Activity: For the entries below, how many lines include the word "button"? Give the figure and nothing more.

(Data extract)

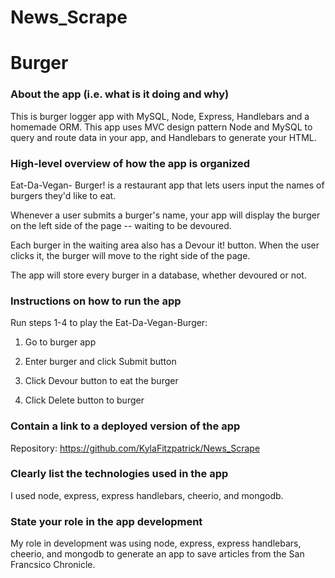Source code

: # News_Scrape

# Burger

### About the app (i.e. what is it doing and why)
 This is burger logger app with MySQL, Node, Express, Handlebars and a homemade ORM. This app uses MVC design pattern Node and MySQL to query and route data in your app, and Handlebars to generate your HTML.

### High-level overview of how the app is organized

Eat-Da-Vegan- Burger! is a restaurant app that lets users input the names of burgers they'd like to eat.

Whenever a user submits a burger's name, your app will display the burger on the left side of the page -- waiting to be devoured.

Each burger in the waiting area also has a Devour it! button. When the user clicks it, the burger will move to the right side of the page.

The app will store every burger in a database, whether devoured or not.

### Instructions on how to run the app

Run steps 1-4 to play the Eat-Da-Vegan-Burger:

1. Go to burger app

2. Enter burger and click Submit button

3. Click Devour button to eat the burger

4. Click Delete button to burger

### Contain a link to a deployed version of the app

Repository: https://github.com/KylaFitzpatrick/News_Scrape

### Clearly list the technologies used in the app

I used node, express, express handlebars, cheerio, and mongodb.

### State your role in the app development

My role in development was using node, express, express handlebars, cheerio, and mongodb to generate an app to save articles from the San Francsico Chronicle.  
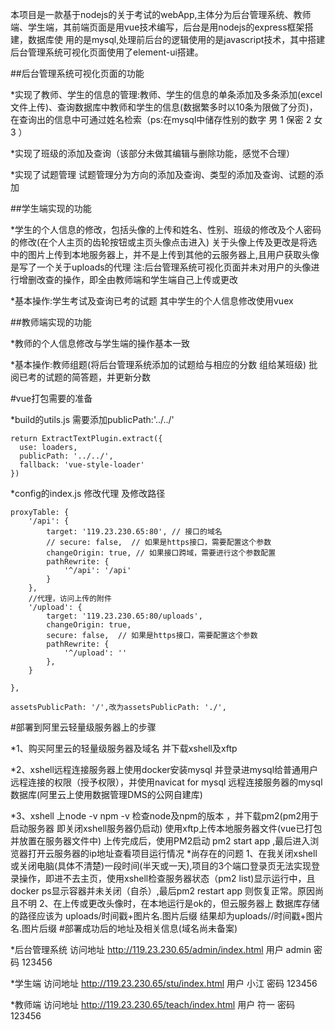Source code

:本项目是一款基于nodejs的关于考试的webApp,主体分为后台管理系统、教师端、学生端，其前端页面是用vue技术编写，后台是用nodejs的express框架搭建，数据库使 用的是mysql,处理前后台的逻辑使用的是javascript技术，其中搭建后台管理系统可视化页面使用了element-ui搭建。

##后台管理系统可视化页面的功能

*实现了教师、学生的信息的管理:教师、学生的信息的单条添加及多条添加(excel文件上传)、查询数据库中教师和学生的信息(数据繁多时以10条为限做了分页)，在查询出的信息中可通过姓名检索（ps:在mysql中储存性别的数字 男 1 保密 2 女 3 ）

*实现了班级的添加及查询（该部分未做其编辑与删除功能，感觉不合理）

*实现了试题管理 试题管理分为方向的添加及查询、类型的添加及查询、试题的添加

##学生端实现的功能

*学生的个人信息的修改，包括头像的上传和姓名、性别、班级的修改及个人密码的修改(在个人主页的齿轮按钮或主页头像点击进入)
关于头像上传及更改是将选中的图片上传到本地服务器上，并不是上传到其他的云服务器上,且用户获取头像是写了一个关于uploads的代理
注:后台管理系统可视化页面并未对用户的头像进行增删改查的操作，即全由教师端和学生端自己上传或更改

*基本操作:学生考试及查询已考的试题 其中学生的个人信息修改使用vuex

##教师端实现的功能

*教师的个人信息修改与学生端的操作基本一致

*基本操作:教师组题(将后台管理系统添加的试题给与相应的分数 组给某班级) 批阅已考的试题的简答题，并更新分数


#vue打包需要的准备

*build的utils.js   需要添加publicPath:'../../'

    return ExtractTextPlugin.extract({
      use: loaders,
      publicPath: '../../',
      fallback: 'vue-style-loader'
    })

*config的index.js   修改代理   及修改路径

    proxyTable: {
        '/api': {
            target: '119.23.230.65:80', // 接口的域名
            // secure: false,  // 如果是https接口，需要配置这个参数
            changeOrigin: true, // 如果接口跨域，需要进行这个参数配置
            pathRewrite: {
                '^/api': '/api'
            }
        },
        //代理，访问上传的附件
        '/upload': {
            target: '119.23.230.65:80/uploads',
            changeOrigin: true,
            secure: false,  // 如果是https接口，需要配置这个参数
            pathRewrite: {
                '^/upload': ''
            },
        }
    
    },

    assetsPublicPath: '/',改为assetsPublicPath: './',

#部署到阿里云轻量级服务器上的步骤

*1、购买阿里云的轻量级服务器及域名  并下载xshell及xftp

*2、xshell远程连接服务器上使用docker安装mysql 并登录进mysql给普通用户远程连接的权限（授予权限），并使用navicat for mysql 远程连接服务器的mysql数据库(阿里云上使用数据管理DMS的公网自建库)

*3、xshell 上node -v  npm -v 检查node及npm的版本 ，并下载pm2(pm2用于启动服务器 即关闭xshell服务器仍启动)  使用xftp上传本地服务器文件(vue已打包并放置在服务器文件中)  上传完成后，使用PM2启动    pm2 start app   ,最后进入浏览器打开云服务器的ip地址查看项目运行情况
*尚存在的问题
1、在我关闭xshell或关闭电脑(具体不清楚)一段时间(半天或一天),项目的3个端口登录页无法实现登录操作，即进不去主页，使用xshell检查服务器状态（pm2 list)显示运行中，且docker ps显示容器并未关闭（自杀）,最后pm2 restart app 则恢复正常。原因尚且不明
2、在上传或更改头像时，在本地运行是ok的，但云服务器上 数据库存储的路径应该为   uploads/时间戳+图片名.图片后缀  结果却为uploads//时间戳+图片名.图片后缀
#部署成功后的地址及相关信息(域名尚未备案)

*后台管理系统  访问地址   http://119.23.230.65/admin/index.html  用户   admin   密码    123456

*学生端    访问地址   http://119.23.230.65/stu/index.html   用户   小江   密码    123456

*教师端   访问地址  http://119.23.230.65/teach/index.html    用户  符一        密码  123456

(End Data extract)

Your response: 4